Par Héritier Kazadi.
Le bilan de l’épidémie de la maladie à virus Ebola continue de s’alourdir en République démocratique du Congo. Selon le dernier bulletin de situation publié par l’Institut National de Santé Publique (INSP), le pays totalise désormais 1 406 cas confirmés et 438 décès, franchissant officiellement la barre des 400 morts depuis la déclaration de l’épidémie le 15 mai 2026.
Les données sanitaires indiquent que la province de l’Ituri demeure l’épicentre de cette flambée, où se concentre la majorité des cas enregistrés. Malgré les efforts des équipes de riposte, la transmission du virus se poursuit dans plusieurs zones de santé, alimentant les préoccupations des autorités sanitaires.
L’INSP précise également qu’après des investigations approfondies, le cas d’Ebola détecté récemment à Kisangani, dans la province de la Tshopo, a finalement été rattaché à la zone de santé de Nia-Nia, en Ituri. Les enquêtes ont établi qu’une patiente infectée avait été transportée clandestinement vers Kisangani avant son décès. Les analyses effectuées sur sa dépouille ont confirmé sa contamination au virus Ebola.
Par ailleurs, deux nouveaux cas ont été confirmés dans la zone de santé de Wamba, en province du Haut-Uélé. L’un des patients est décédé, signe que le virus continue de s’étendre au-delà de son principal foyer, nécessitant une vigilance accrue dans les provinces voisines.

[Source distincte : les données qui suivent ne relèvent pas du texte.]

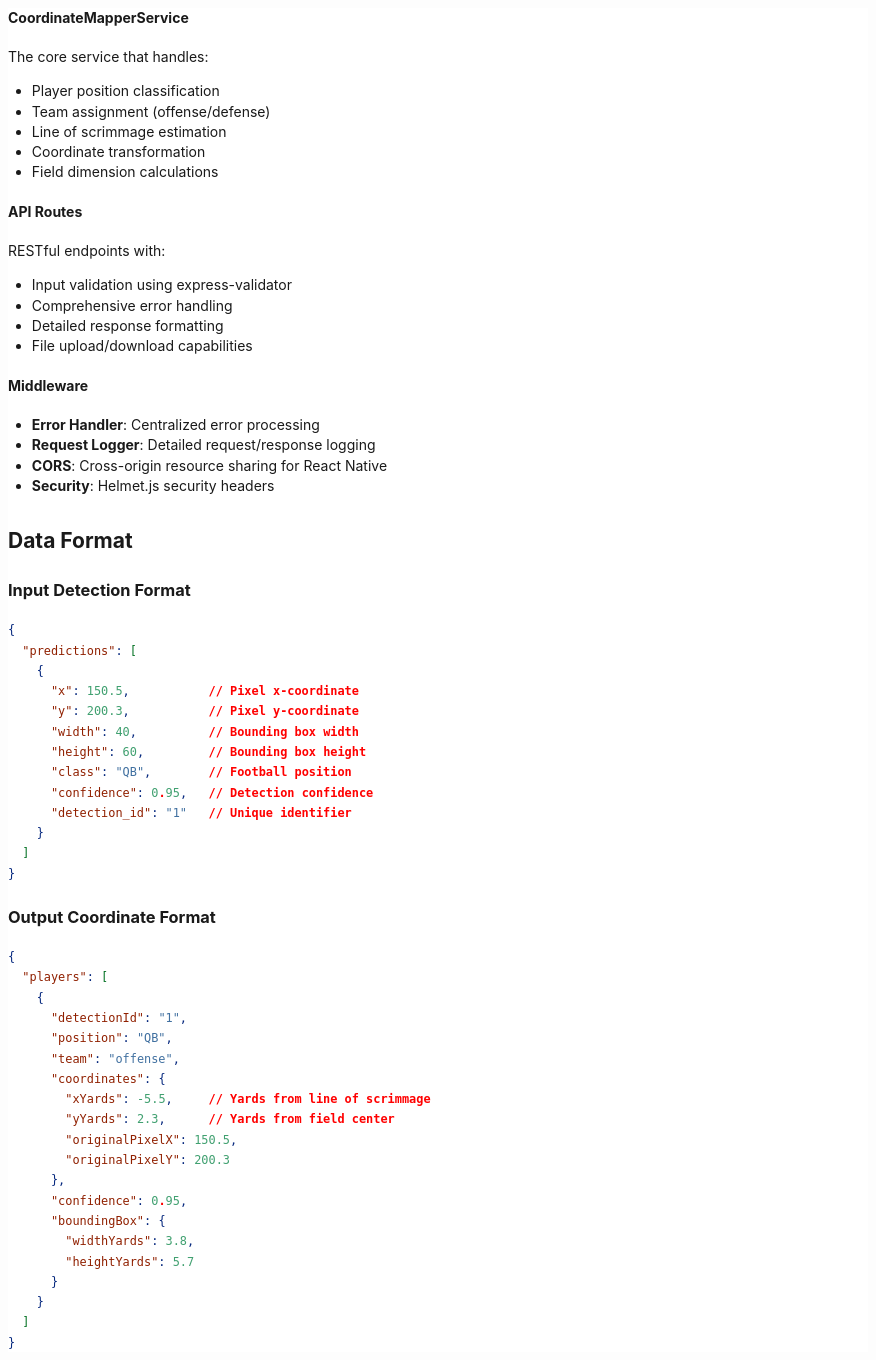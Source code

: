 #### CoordinateMapperService
The core service that handles:
- Player position classification
- Team assignment (offense/defense)
- Line of scrimmage estimation
- Coordinate transformation
- Field dimension calculations

#### API Routes
RESTful endpoints with:
- Input validation using express-validator
- Comprehensive error handling
- Detailed response formatting
- File upload/download capabilities

#### Middleware
- **Error Handler**: Centralized error processing
- **Request Logger**: Detailed request/response logging
- **CORS**: Cross-origin resource sharing for React Native
- **Security**: Helmet.js security headers

## Data Format

### Input Detection Format
```json
{
  "predictions": [
    {
      "x": 150.5,           // Pixel x-coordinate
      "y": 200.3,           // Pixel y-coordinate
      "width": 40,          // Bounding box width
      "height": 60,         // Bounding box height
      "class": "QB",        // Football position
      "confidence": 0.95,   // Detection confidence
      "detection_id": "1"   // Unique identifier
    }
  ]
}
```

### Output Coordinate Format
```json
{
  "players": [
    {
      "detectionId": "1",
      "position": "QB",
      "team": "offense",
      "coordinates": {
        "xYards": -5.5,     // Yards from line of scrimmage
        "yYards": 2.3,      // Yards from field center
        "originalPixelX": 150.5,
        "originalPixelY": 200.3
      },
      "confidence": 0.95,
      "boundingBox": {
        "widthYards": 3.8,
        "heightYards": 5.7
      }
    }
  ]
}
```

Le dépassement du seuil des 400 décès illustre la gravité persistante de cette épidémie. Si les capacités de surveillance et de prise en charge ont été renforcées, les déplacements non contrôlés de personnes infectées ou de dépouilles constituent encore un facteur majeur de propagation du virus.
Le cas de Kisangani démontre l’importance des investigations épidémiologiques dans l’identification des chaînes de transmission. Il met également en lumière la nécessité de faire respecter les mesures sanitaires relatives au transport des malades et aux pratiques funéraires afin d’éviter l’apparition de nouveaux foyers de contamination.
L’apparition de nouveaux cas dans le Haut-Uélé confirme que la riposte ne peut se limiter à l’Ituri. Elle doit être étendue aux provinces voisines grâce à une surveillance renforcée, au dépistage rapide, à la vaccination des personnes à risque et à une sensibilisation continue des communautés.
Alors que le pays fait face à l’une des flambées d’Ebola les plus préoccupantes de ces dernières années, les autorités sanitaires, avec l’appui de leurs partenaires, poursuivent leurs efforts pour interrompre la chaîne de transmission. La collaboration des populations demeure toutefois un élément déterminant pour espérer contenir durablement cette épidémie.